§ Exercise directions: Among the entries below, determine how many lines contain the word "generate" and state only that figure.

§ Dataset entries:
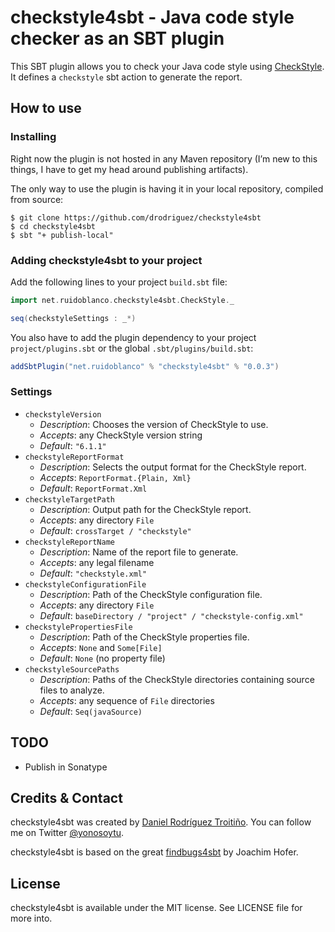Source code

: # checkstyle4sbt - Java code style checker as an SBT plugin

This SBT plugin allows you to check your Java code style using [CheckStyle](http://checkstyle.sourceforge.net/). It defines a `checkstyle` sbt action to generate the report.

## How to use

### Installing

Right now the plugin is not hosted in any Maven repository (I’m new to this things, I have to get my head around publishing artifacts).

The only way to use the plugin is having it in your local repository, compiled from source:

```shell
$ git clone https://github.com/drodriguez/checkstyle4sbt
$ cd checkstyle4sbt
$ sbt "+ publish-local"
```

### Adding checkstyle4sbt to your project

Add the following lines to your project `build.sbt` file:

```scala
import net.ruidoblanco.checkstyle4sbt.CheckStyle._

seq(checkstyleSettings : _*)
```

You also have to add the plugin dependency to your project `project/plugins.sbt` or the global `.sbt/plugins/build.sbt`:

```scala
addSbtPlugin("net.ruidoblanco" % "checkstyle4sbt" % "0.0.3")
```

### Settings

* `checkstyleVersion`
    * _Description_: Chooses the version of CheckStyle to use.
    * _Accepts_: any CheckStyle version string
    * _Default_: `"6.1.1"`
* `checkstyleReportFormat`
    * _Description_: Selects the output format for the CheckStyle report.
    * _Accepts_: `ReportFormat.{Plain, Xml}`
    * _Default_: `ReportFormat.Xml`
* `checkstyleTargetPath`
    * _Description_: Output path for the CheckStyle report.
    * _Accepts_: any directory `File`
    * _Default_: `crossTarget / "checkstyle"`
* `checkstyleReportName`
    * _Description_: Name of the report file to generate.
    * _Accepts_: any legal filename
    * _Default_: `"checkstyle.xml"`
* `checkstyleConfigurationFile`
    * _Description_: Path of the CheckStyle configuration file.
    * _Accepts_: any directory `File`
    * _Default_: `baseDirectory / "project" / "checkstyle-config.xml"`
* `checkstylePropertiesFile`
    * _Description_: Path of the CheckStyle properties file.
    * _Accepts_: `None` and `Some[File]`
    * _Default_: `None` (no property file)
* `checkstyleSourcePaths`
    * _Description_: Paths of the CheckStyle directories containing source files to analyze.
    * _Accepts_: any sequence of `File` directories
    * _Default_: `Seq(javaSource)`

## TODO

- Publish in Sonatype

## Credits & Contact

checkstyle4sbt was created by [Daniel Rodríguez Troitiño](http://github.com/drodriguez). You can follow me on Twitter [@yonosoytu](http://twitter.com/yonosoytu).

checkstyle4sbt is based on the great [findbugs4sbt](https://bitbucket.org/jmhofer/findbugs4sbt) by Joachim Hofer.

## License

checkstyle4sbt is available under the MIT license. See LICENSE file for more into.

§ Response for this exercise: 2